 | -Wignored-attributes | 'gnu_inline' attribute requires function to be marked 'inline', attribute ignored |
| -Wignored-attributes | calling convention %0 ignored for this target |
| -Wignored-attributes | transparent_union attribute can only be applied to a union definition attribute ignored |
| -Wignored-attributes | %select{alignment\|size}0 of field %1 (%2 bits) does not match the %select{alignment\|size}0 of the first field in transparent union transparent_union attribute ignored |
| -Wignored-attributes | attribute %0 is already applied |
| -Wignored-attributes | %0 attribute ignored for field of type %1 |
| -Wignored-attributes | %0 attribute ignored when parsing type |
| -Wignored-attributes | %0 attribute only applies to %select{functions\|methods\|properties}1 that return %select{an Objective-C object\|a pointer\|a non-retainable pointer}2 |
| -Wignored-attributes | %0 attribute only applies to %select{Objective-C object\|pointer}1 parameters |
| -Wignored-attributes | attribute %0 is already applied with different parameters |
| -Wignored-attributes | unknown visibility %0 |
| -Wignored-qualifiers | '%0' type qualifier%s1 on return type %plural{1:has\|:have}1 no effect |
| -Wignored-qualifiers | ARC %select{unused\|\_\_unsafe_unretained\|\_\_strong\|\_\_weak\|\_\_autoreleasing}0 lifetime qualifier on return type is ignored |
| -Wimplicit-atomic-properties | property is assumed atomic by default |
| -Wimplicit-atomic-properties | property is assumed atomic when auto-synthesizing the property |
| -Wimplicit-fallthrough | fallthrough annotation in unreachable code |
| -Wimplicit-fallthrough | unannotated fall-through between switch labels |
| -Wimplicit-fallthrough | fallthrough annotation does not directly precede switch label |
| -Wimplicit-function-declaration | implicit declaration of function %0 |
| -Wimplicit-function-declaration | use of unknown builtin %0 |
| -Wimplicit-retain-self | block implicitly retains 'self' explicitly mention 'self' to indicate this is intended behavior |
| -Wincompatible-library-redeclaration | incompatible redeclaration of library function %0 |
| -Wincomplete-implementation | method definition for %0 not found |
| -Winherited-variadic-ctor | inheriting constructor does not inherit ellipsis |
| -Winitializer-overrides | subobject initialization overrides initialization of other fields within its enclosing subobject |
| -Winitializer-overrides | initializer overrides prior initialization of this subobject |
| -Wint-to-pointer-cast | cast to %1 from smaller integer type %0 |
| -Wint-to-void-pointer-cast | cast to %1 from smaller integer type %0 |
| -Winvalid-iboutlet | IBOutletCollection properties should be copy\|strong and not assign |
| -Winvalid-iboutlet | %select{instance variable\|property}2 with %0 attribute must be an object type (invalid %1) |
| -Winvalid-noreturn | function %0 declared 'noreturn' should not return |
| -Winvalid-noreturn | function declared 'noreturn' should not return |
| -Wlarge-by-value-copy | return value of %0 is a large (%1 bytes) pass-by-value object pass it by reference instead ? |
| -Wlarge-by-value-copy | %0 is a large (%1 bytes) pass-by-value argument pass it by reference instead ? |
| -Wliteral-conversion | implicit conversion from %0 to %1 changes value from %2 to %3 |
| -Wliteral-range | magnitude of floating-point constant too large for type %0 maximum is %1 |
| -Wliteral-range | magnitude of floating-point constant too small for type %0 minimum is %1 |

▶ What you are asked to do
Give back exactly the lines from the one containing "argument pass it by reference instead ? |" through the last line of the records.

▶ Written solution
| -Wlarge-by-value-copy | %0 is a large (%1 bytes) pass-by-value argument pass it by reference instead ? |
| -Wliteral-conversion | implicit conversion from %0 to %1 changes value from %2 to %3 |
| -Wliteral-range | magnitude of floating-point constant too large for type %0 maximum is %1 |
| -Wliteral-range | magnitude of floating-point constant too small for type %0 minimum is %1 |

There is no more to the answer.